In the process of ensuring the specificity of new diagnostic tools, it is critical that inadvertent cross-reactivity with non-target microorganisms inhabiting the host environment be taken into account and avoided. Community assessments of the boxwood rhizosphere using pyrosequencing have identified 445 fungal taxa14, which include a large and abundant cohort of closely related species that could potentially react with assays, thereby producing false positives. We observed no false positives when the three LAMP assays were used to test the environmental DNA extracted from those 445 fungal taxa, nor did we observe false positives from closely related congeneric species. Importantly, the three LAMP assays identified all known C. pseudonaviculata and C. henricotiae simple sequence repeat genotypes36 originating from across the United Kingdom, Europe, western Asia and North America.
Each of the three comparative-genomics-based approaches employed in the current study presented advantages and disadvantages for the identification of specific candidate marker regions. The “bioinformatics approach,” the only one to involve a high-throughput strategy, relied solely on a computational pipeline. For downstream applications where more than a single marker is needed, or where genome-wide datasets are required, this approach is advantageous in that it is much more likely to provide a larger cohort of candidate markers in a more reasonable time frame, relative to the “unique regions” and “SNP-based” approaches, which relied on initial manual assessments of candidate sequences in silico. The bioinformatics approach also had the advantage of eliminating potential sources of ascertainment bias, by treating all sequence data as equal based on ab initio parameters, without regard to whether or not the candidate region was situated in a gene, intron, or intergenic region. However, none of the 23 tested candidate markers derived from the computational pipeline yielded 100% target-specific markers when they were screened against biological samples in the wet lab. Performance of this method might be improved through optimization of parameters or increased evaluation of genome space. The candidate marker regions obtained from the computational pipeline were identified from only a single contig in C. pseudonaviculata CBS 139707, and all returned at least one significant alignment hit with a non-target Calonectria species. However, if all of the contigs from the organismal genomes were evaluated and exhaustively searched, it is possible that superior candidates could be found whose sequences have low or no similarity to those from non-target taxa, when performing alignments with FASTA or a similar program like BLAST. Performance of the method could also be improved by including additional genomes into the group of non-target taxa, use of a more stringent E-value, or different identity cutoff settings.
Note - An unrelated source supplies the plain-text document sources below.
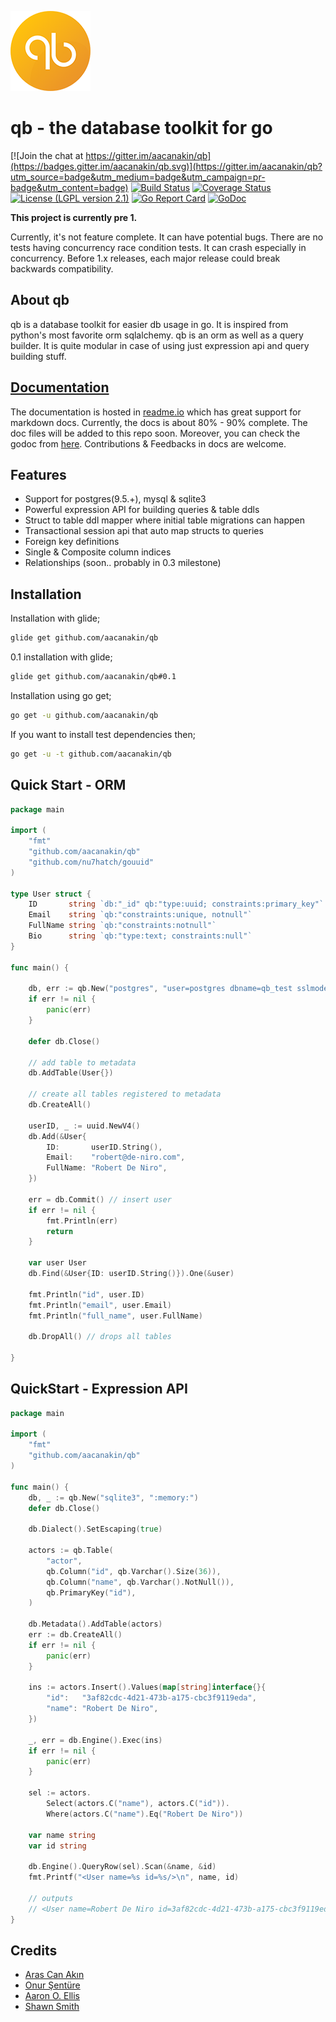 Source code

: ![alt text](https://github.com/aacanakin/qb/raw/master/qb_logo_128.png "qb: the database toolkit for go")

# qb - the database toolkit for go

[![Join the chat at https://gitter.im/aacanakin/qb](https://badges.gitter.im/aacanakin/qb.svg)](https://gitter.im/aacanakin/qb?utm_source=badge&utm_medium=badge&utm_campaign=pr-badge&utm_content=badge)
[![Build Status](https://travis-ci.org/aacanakin/qb.svg?branch=master)](https://travis-ci.org/aacanakin/qb) [![Coverage Status](https://coveralls.io/repos/github/aacanakin/qb/badge.svg?branch=master)](https://coveralls.io/github/aacanakin/qb?branch=master) [![License (LGPL version 2.1)](https://img.shields.io/badge/license-GNU%20LGPL%20version%202.1-brightgreen.svg?style=flat)](http://opensource.org/licenses/LGPL-2.1) [![Go Report Card](https://goreportcard.com/badge/github.com/aacanakin/qb)](https://goreportcard.com/report/github.com/aacanakin/qb) [![GoDoc](https://godoc.org/github.com/golang/gddo?status.svg)](http://godoc.org/github.com/aacanakin/qb)

**This project is currently pre 1.**

Currently, it's not feature complete. It can have potential bugs. There are no tests having concurrency race condition tests. It can crash especially in concurrency. 
Before 1.x releases, each major release could break backwards compatibility.

About qb
--------
qb is a database toolkit for easier db usage in go. It is inspired from python's most favorite orm sqlalchemy. qb is an orm as well as a query builder. It is quite modular in case of using just expression api and query building stuff.

[Documentation](https://qb.readme.io)
-------------
The documentation is hosted in [readme.io](https://qb.readme.io) which has great support for markdown docs. Currently, the docs is about 80% - 90% complete. The doc files will be added to this repo soon. Moreover, you can check the godoc from [here](https://godoc.org/github.com/aacanakin/qb). Contributions & Feedbacks in docs are welcome.

Features
--------
- Support for postgres(9.5.+), mysql & sqlite3
- Powerful expression API for building queries & table ddls
- Struct to table ddl mapper where initial table migrations can happen
- Transactional session api that auto map structs to queries
- Foreign key definitions
- Single & Composite column indices
- Relationships (soon.. probably in 0.3 milestone)

Installation
------------
Installation with glide;
```sh
glide get github.com/aacanakin/qb
```

0.1 installation with glide;
```sh
glide get github.com/aacanakin/qb#0.1
```

Installation using go get;
```sh
go get -u github.com/aacanakin/qb
```
If you want to install test dependencies then;
```sh
go get -u -t github.com/aacanakin/qb
```

Quick Start - ORM
-----------------
```go
package main

import (
	"fmt"
	"github.com/aacanakin/qb"
	"github.com/nu7hatch/gouuid"
)

type User struct {
	ID       string `db:"_id" qb:"type:uuid; constraints:primary_key"`
	Email    string `qb:"constraints:unique, notnull"`
	FullName string `qb:"constraints:notnull"`
	Bio      string `qb:"type:text; constraints:null"`
}

func main() {

	db, err := qb.New("postgres", "user=postgres dbname=qb_test sslmode=disable")
	if err != nil {
		panic(err)
	}

	defer db.Close()

	// add table to metadata
	db.AddTable(User{})

	// create all tables registered to metadata
	db.CreateAll()

	userID, _ := uuid.NewV4()
	db.Add(&User{
		ID:       userID.String(),
		Email:    "robert@de-niro.com",
		FullName: "Robert De Niro",
	})

	err = db.Commit() // insert user
	if err != nil {
	    fmt.Println(err)
	    return
	}

	var user User
	db.Find(&User{ID: userID.String()}).One(&user)

	fmt.Println("id", user.ID)
	fmt.Println("email", user.Email)
	fmt.Println("full_name", user.FullName)

	db.DropAll() // drops all tables

}
```

QuickStart - Expression API
---------------------------
```go
package main

import (
	"fmt"
	"github.com/aacanakin/qb"
)

func main() {
	db, _ := qb.New("sqlite3", ":memory:")
	defer db.Close()

	db.Dialect().SetEscaping(true)

	actors := qb.Table(
		"actor",
		qb.Column("id", qb.Varchar().Size(36)),
		qb.Column("name", qb.Varchar().NotNull()),
		qb.PrimaryKey("id"),
	)

	db.Metadata().AddTable(actors)
	err := db.CreateAll()
	if err != nil {
		panic(err)
	}

	ins := actors.Insert().Values(map[string]interface{}{
		"id":   "3af82cdc-4d21-473b-a175-cbc3f9119eda",
		"name": "Robert De Niro",
	})

	_, err = db.Engine().Exec(ins)
	if err != nil {
		panic(err)
	}

	sel := actors.
		Select(actors.C("name"), actors.C("id")).
		Where(actors.C("name").Eq("Robert De Niro"))

	var name string
	var id string

	db.Engine().QueryRow(sel).Scan(&name, &id)
	fmt.Printf("<User name=%s id=%s/>\n", name, id)

	// outputs
	// <User name=Robert De Niro id=3af82cdc-4d21-473b-a175-cbc3f9119eda/>
}
```

Credits
-------
- [Aras Can Akın](https://github.com/aacanakin)
- [Onur Şentüre](https://github.com/onursenture)
- [Aaron O. Ellis](https://github.com/aodin)
- [Shawn Smith](https://github.com/shawnps)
The “SNP-based” approach for candidate marker identification, where highly variable regions of the genome were targeted through a combination of variant calls and visual examinations, is an extension of a well-established practice used by researchers for the design of diagnostic assays based on housekeeping gene sequences37. The use of SNP-based markers is increasingly important across many fields of biological study38, with SNPs forming the basis of many LAMP diagnostic assays for fungal pathogens, especially within the rDNA ITS region and the TUB2 gene30. This strategy has the advantage that the differences between the target organism and the outgroup taxa are known with certainty. However, because the targeted region is found in all species, the assay is more likely to yield false positives from closely related taxa. In the present study, amplification of the SNP-based targets was highly specific for three of the four tested LAMP primer sets, although only one primer set produced consistently clear products when visualized using capillary electrophoresis.
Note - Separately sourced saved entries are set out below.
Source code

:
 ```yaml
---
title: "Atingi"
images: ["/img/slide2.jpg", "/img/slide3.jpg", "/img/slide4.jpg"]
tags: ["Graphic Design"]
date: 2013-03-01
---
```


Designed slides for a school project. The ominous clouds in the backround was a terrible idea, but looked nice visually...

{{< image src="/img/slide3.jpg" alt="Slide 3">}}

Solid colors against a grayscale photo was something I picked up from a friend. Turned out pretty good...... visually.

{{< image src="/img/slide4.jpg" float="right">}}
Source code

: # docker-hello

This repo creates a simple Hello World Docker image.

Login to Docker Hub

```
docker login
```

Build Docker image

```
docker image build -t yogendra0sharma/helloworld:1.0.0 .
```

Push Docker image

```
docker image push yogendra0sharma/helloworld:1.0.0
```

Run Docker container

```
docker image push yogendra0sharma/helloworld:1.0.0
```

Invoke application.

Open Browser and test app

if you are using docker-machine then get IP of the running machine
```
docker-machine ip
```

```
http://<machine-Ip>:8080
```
The “unique regions” approach was used to mine candidate markers from regions of the genome that were unique to C. pseudonaviculata and C. henricotiae, relative to the three outgroup species. In contrast with the “SNP-based” approach, we predicted that focusing on lineage-specific sequences would produce highly specific LAMP markers that would not cross-react with any non-target species. Identification of candidate marker regions absent in the non-target organisms required a sufficiently high depth of read coverage to ensure that the sequence was truly absent, rather than simply missing from the genome assembly due to low coverage. Although we did not specifically target intergenic regions, 19 of the randomly selected, lineage-specific candidate markers identified using this approach mapped within intergenic regions. Seventy percent of the original 20 candidates were excluded from consideration because high A+T content (>70%) and low complexity precluded efficient LAMP-specific primer design. However, even with the need to exclude most of the original candidate regions, the “unique regions” approach yielded the best success rate, with three of the resulting LAMP assays providing highly specific, reproducible detection of the targeted boxwood blight fungi.
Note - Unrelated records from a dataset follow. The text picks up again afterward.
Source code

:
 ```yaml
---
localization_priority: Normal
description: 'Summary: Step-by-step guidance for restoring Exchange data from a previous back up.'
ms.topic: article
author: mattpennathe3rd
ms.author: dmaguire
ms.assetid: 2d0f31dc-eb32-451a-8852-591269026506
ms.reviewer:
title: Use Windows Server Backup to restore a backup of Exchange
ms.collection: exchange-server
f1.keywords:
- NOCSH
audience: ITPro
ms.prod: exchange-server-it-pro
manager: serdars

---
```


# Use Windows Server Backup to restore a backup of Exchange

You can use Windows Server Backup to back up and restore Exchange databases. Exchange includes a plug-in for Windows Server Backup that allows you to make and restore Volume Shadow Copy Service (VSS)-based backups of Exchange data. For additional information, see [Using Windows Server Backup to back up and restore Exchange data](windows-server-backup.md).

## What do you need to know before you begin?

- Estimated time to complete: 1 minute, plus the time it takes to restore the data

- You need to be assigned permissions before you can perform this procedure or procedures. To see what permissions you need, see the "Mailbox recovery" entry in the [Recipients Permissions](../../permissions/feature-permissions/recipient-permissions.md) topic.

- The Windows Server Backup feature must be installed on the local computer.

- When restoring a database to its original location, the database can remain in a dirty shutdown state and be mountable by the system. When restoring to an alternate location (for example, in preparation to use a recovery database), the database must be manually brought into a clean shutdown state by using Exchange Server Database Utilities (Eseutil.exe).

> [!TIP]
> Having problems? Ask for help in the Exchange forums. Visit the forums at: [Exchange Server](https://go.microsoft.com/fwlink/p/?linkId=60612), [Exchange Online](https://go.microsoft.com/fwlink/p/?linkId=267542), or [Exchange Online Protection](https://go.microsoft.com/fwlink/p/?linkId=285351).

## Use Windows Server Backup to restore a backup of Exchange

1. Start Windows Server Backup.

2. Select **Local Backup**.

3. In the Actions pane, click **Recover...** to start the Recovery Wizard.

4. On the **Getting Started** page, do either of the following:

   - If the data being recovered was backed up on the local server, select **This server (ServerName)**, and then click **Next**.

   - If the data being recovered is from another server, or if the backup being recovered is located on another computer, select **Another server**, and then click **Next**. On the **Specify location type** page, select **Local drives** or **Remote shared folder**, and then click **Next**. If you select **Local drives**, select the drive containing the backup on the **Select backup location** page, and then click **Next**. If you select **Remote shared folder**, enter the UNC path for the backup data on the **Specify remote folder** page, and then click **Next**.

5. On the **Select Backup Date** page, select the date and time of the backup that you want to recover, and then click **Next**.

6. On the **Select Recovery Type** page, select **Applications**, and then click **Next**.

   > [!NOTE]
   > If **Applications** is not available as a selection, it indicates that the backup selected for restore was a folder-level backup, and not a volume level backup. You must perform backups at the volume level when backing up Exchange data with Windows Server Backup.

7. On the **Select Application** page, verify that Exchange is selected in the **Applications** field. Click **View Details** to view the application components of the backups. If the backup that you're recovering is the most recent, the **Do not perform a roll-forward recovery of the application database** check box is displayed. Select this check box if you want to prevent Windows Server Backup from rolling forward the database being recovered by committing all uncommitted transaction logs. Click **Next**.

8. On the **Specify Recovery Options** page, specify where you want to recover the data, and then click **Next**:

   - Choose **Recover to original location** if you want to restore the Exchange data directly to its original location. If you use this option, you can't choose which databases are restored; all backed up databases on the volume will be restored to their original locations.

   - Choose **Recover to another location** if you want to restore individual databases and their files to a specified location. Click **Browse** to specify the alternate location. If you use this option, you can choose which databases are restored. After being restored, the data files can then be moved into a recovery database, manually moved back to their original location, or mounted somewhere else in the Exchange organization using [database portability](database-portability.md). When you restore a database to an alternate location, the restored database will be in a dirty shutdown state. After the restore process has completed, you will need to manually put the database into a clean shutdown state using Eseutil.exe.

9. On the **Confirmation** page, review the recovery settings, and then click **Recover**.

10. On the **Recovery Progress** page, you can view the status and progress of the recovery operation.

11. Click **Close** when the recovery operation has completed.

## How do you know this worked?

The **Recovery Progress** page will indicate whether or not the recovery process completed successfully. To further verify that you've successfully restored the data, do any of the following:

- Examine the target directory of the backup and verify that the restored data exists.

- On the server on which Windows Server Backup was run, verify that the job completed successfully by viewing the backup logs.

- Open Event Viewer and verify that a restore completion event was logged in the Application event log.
Although the application of comparative genomics for diagnostic tool development is not yet commonplace for fungi, this approach is increasingly prevalent for pathogenic organisms with smaller and therefore more tractable genomes. Virologists and bacteriologists are using several novel genome-based strategies, including comparative-genomics pipelines for the diagnosis of pathogens (reviewed in39,40) using publicly available genome sequences20,41,42,43, to develop conventional PCR and LAMP assays of superior specificity20,41. To our knowledge, this is the first study using a comparative-genomics-based approach to develop a LAMP diagnostic assay for the identification of fungal plant pathogens. The data presented here demonstrate the specificity of LAMP assays designed to exclusively detect the two species of Calonectria pathogens associated with boxwood. The assays developed in this study should provide the foundation for monitoring and development of mitigation strategies aimed at controlling the two fungal pathogens that induce boxwood blight.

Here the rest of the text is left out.